NCPA - National Center for Policy Analysis


February 4, 2005

Requirements by the Securities and Exchange Commission for credit rating agencies create barriers to entry for other firms. As a result, two firms dominate the market in a government-sponsored "credit rating cartel," says Alex Pollock of the American Enterprise Institute.

Credit ratings are used by investors and financial institutions to determine the perceived credit risk of securities issuers, and federal and state laws require many financial institutions to issue only highly-rated securities. However, the supply of credit agencies is limited:

  • Two dominant firms, Standard & Poor's and Moody's, represent about 80 percent of sector revenue.
  • In 2003, Moody's after tax return on investment was 74 percent; its operating profit margin was 55 percent.
  • Such profitability would not likely be sustained in a competitive market.

The problem, says Pollock, is that credit rating agencies are subject to approval by the SEC as "nationally recognized statistical rating organizations" (NRSRO). Thirty years ago, NRSRO implied that an agency was accepted by the marketplace.
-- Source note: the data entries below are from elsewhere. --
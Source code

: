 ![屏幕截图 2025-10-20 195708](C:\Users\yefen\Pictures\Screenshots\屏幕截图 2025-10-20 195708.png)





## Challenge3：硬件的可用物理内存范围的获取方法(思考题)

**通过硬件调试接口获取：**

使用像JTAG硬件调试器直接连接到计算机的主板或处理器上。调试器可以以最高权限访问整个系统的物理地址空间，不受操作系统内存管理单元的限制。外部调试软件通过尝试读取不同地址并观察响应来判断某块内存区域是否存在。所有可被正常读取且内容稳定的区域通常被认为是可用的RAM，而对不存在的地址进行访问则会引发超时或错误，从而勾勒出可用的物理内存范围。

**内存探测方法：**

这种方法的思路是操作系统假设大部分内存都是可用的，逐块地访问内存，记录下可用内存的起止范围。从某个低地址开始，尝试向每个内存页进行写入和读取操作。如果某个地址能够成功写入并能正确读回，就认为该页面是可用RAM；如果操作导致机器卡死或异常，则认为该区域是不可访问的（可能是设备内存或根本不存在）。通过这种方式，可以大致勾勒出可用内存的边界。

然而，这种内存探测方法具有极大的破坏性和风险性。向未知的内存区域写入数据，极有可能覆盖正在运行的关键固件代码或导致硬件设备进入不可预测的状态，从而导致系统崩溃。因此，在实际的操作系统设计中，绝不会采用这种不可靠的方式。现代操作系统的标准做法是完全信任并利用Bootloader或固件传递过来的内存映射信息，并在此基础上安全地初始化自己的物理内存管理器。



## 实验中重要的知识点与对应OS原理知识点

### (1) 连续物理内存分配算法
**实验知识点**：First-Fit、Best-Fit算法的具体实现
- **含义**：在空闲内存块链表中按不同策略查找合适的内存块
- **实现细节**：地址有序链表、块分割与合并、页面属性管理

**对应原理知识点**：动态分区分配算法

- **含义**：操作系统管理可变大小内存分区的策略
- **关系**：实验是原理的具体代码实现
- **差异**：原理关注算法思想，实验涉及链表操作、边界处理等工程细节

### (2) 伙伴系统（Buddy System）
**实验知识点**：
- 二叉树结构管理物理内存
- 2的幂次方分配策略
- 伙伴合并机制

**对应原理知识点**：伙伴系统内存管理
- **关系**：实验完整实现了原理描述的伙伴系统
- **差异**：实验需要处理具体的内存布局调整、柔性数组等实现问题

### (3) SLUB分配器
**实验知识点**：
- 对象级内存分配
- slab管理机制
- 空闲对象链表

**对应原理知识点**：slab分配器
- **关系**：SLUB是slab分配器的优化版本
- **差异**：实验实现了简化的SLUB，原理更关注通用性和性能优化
But today the designation presents a catch-22 for new firms: the SEC must designate credit agencies as NRSRO before they get the chance to widely participate in the market, but they must have market acceptance before they can receive the NRSRO designation.

Pollock recommends:

  • Dropping the "NRSRO" designation, and instead, simply refer to an agency approved by the SEC as an ?SEC-approved rating agency.?
  • Eliminating the catch-22 of the SEC requiring its approval of rating agencies while before they can participate in the market.
  • Doing away with the regulatory requirement of designation of approved rating agencies; instead, place the responsibility of choosing among rating agencies on investors, financial firms and others that use rating.